Nov 8, 2012

Day 17 Childhood

30 Day Letter Challenge

Day 17 — Someone from your childhood

I feel like all I do is talk about my childhood. You've heard about my childhood friends, about Ladybug, even briefly about the giant, mean kid down the street who used to beat me up. I spent a fair amount of my formative years crying before I learned that if he chucked a hammer at me I could throw it back and it would hurt him just as bad.
Cul-de-sac
 I grew up on a cul-de-sac, a street which was closed off from everything and provided lots of space to play. Six of the houses on my street all had kids within a few years of my own age, so we grew up together in big backyards and long summer days. Because it was a safe, rural neighborhood, our parents gave us free reign, and we left to play in the river or ride our bikes several miles into the mountains or venture into town without any pesky questions.
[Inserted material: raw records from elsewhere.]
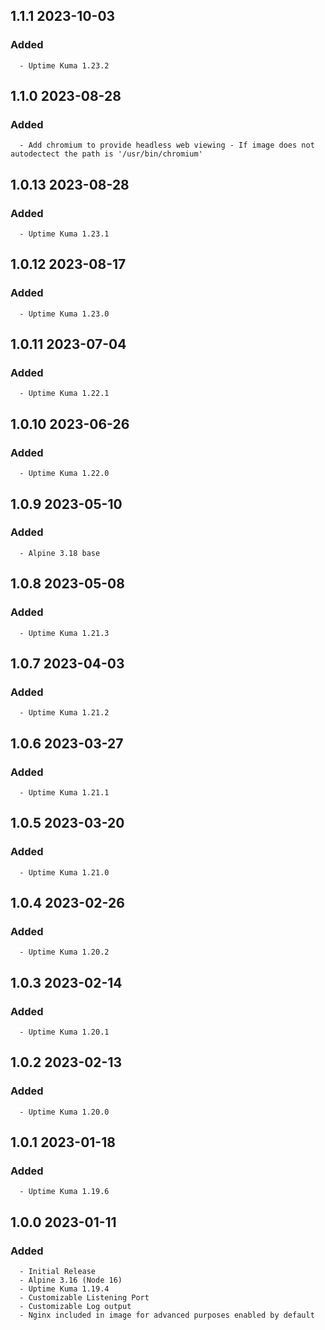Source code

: ## 1.1.1 2023-10-03 <dave at tiredofit dot ca>

   ### Added
      - Uptime Kuma 1.23.2


## 1.1.0 2023-08-28 <dave at tiredofit dot ca>

   ### Added
      - Add chromium to provide headless web viewing - If image does not autodectect the path is '/usr/bin/chromium'


## 1.0.13 2023-08-28 <dave at tiredofit dot ca>

   ### Added
      - Uptime Kuma 1.23.1


## 1.0.12 2023-08-17 <dave at tiredofit dot ca>

   ### Added
      - Uptime Kuma 1.23.0


## 1.0.11 2023-07-04 <dave at tiredofit dot ca>

   ### Added
      - Uptime Kuma 1.22.1


## 1.0.10 2023-06-26 <dave at tiredofit dot ca>

   ### Added
      - Uptime Kuma 1.22.0


## 1.0.9 2023-05-10 <dave at tiredofit dot ca>

   ### Added
      - Alpine 3.18 base


## 1.0.8 2023-05-08 <dave at tiredofit dot ca>

   ### Added
      - Uptime Kuma 1.21.3


## 1.0.7 2023-04-03 <dave at tiredofit dot ca>

   ### Added
      - Uptime Kuma 1.21.2


## 1.0.6 2023-03-27 <dave at tiredofit dot ca>

   ### Added
      - Uptime Kuma 1.21.1


## 1.0.5 2023-03-20 <dave at tiredofit dot ca>

   ### Added
      - Uptime Kuma 1.21.0


## 1.0.4 2023-02-26 <dave at tiredofit dot ca>

   ### Added
      - Uptime Kuma 1.20.2


## 1.0.3 2023-02-14 <dave at tiredofit dot ca>

   ### Added
      - Uptime Kuma 1.20.1


## 1.0.2 2023-02-13 <dave at tiredofit dot ca>

   ### Added
      - Uptime Kuma 1.20.0


## 1.0.1 2023-01-18 <dave at tiredofit dot ca>

   ### Added
      - Uptime Kuma 1.19.6


## 1.0.0 2023-01-11 <dave at tiredofit dot ca>

   ### Added
      - Initial Release
      - Alpine 3.16 (Node 16)
      - Uptime Kuma 1.19.4
      - Customizable Listening Port
      - Customizable Log output
      - Nginx included in image for advanced purposes enabled by default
Think little rascals, to a point, though we didn't get in trouble much. When someone got hurt, we'd break an ice plant stalk in half and rub it on like Bactine. Was it a good idea? Probably not, but everyone learned how to soldier on.

When the days grew long, we ate dinner outside in the street and told ghost stories in the twilight. We played Kick the Can and Ghost in the Graveyard in the darkness. And then, when we got exhausted, we would pull out our sleeping bags and lawn chairs and set up camp in the road and watch for shooting stars in the clear, crisp sky and awake with dew on our faces. Or we'd awake in our beds, if it got particularly cold and our parents came to get us.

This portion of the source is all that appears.